Some things I learned in a Hacker Rank exercise

2019-08-08 · 4 · 814

Este ainda é um rascunho publicado prematuramente e está sujeito a mudanças substanciais.

A couple of days ago I subscribed to Hacker Hank, a website specialized in provide interview exercises. The site is as a better version of Code Jam, with the possibility to Compile & Run the code, as well as running several test cases.

Talking with friends about one of them proposed a interesting puzzle called Find the Running Median. This is a good problem because it is easy to understand and tricky to implement.

My first attempt was naive, but worked for test cases where there were no duplicated numbers, a detail I overlooked in the description and happenned the very first test (lucky me it is possible to download the test cases, input and output, giving in return some of the points accumulated solving other problems).

/*
 * Complete the runningMedian function below.
 */
vector<double> runningMedian(ofstream& fout, vector<int> a) {
    vector<double> ret;
    set<int> oa;

    for( int n: a ) {
        oa.insert(n);
        auto oaMidIt = oa.size() == 1 ? oa.begin()
            : next(oa.begin(), oa.size() / 2 - (oa.size() % 2 == 0 ? 1 : 0) );
        auto oaMidIt2 = next(oaMidIt);
        double median;
        if( oa.size() % 2 == 1 ) {
            median = *oaMidIt;
        }
        else {
            median = ( *oaMidIt + *oaMidIt2 ) / 2.0;
        }
        fout << median << " " << n << "\n";
        ret.push_back(median);
    }

    return ret;
}

So I started to draw in my window a new solution, based on inplace sort algorithm, using the same vector proposed skeleton by the site. The idea was to just move elements inside the vector, ordering them as calculating the median to evey new number.

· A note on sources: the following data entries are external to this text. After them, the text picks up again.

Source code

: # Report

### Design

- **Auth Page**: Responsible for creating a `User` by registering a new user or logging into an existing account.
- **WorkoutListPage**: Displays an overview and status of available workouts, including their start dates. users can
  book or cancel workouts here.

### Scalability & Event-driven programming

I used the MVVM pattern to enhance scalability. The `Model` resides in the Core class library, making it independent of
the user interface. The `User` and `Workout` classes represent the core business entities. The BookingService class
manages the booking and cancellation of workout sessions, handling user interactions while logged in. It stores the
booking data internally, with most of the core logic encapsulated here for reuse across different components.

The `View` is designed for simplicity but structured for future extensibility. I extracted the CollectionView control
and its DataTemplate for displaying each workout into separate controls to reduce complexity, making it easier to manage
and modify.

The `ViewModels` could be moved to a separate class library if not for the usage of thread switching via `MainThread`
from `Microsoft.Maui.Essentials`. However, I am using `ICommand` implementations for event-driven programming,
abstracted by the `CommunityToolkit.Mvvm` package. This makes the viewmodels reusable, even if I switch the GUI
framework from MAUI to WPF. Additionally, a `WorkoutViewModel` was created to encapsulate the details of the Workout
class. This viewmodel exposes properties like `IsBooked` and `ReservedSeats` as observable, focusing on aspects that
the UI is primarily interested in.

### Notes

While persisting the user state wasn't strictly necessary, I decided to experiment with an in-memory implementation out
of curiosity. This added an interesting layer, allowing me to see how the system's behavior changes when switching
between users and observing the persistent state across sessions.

BEGIN --> 12,   4,   5,   3,   8,   7 <-- END
          ^     ^
          |     |-- SORTED_END
        MEDIAN          ^
                        |-- NEW

BOOL ODD = TRUE;

{
    DOUBLE MEDIAN = ODD ? MEDIAN : (MEDIAN + MEDIAN+1) / 2
    NEW = SORTED_END
    RECURSIVE/ITERATIVE_INSERT(BEGIN, SORTED_END, MEDIAN, NEW)
    ODD = ! ODD
    SORTED_END++

} WHILE(  SORTED_END != END )

I still wasn’t thinking about the sort algorithm until I began to try and fail several times, but this try/error bitch always taught me how to make things faster then embryological bullshit to born from scribbed windows. It only requested a debugger to make the edit, compile, debug triple step.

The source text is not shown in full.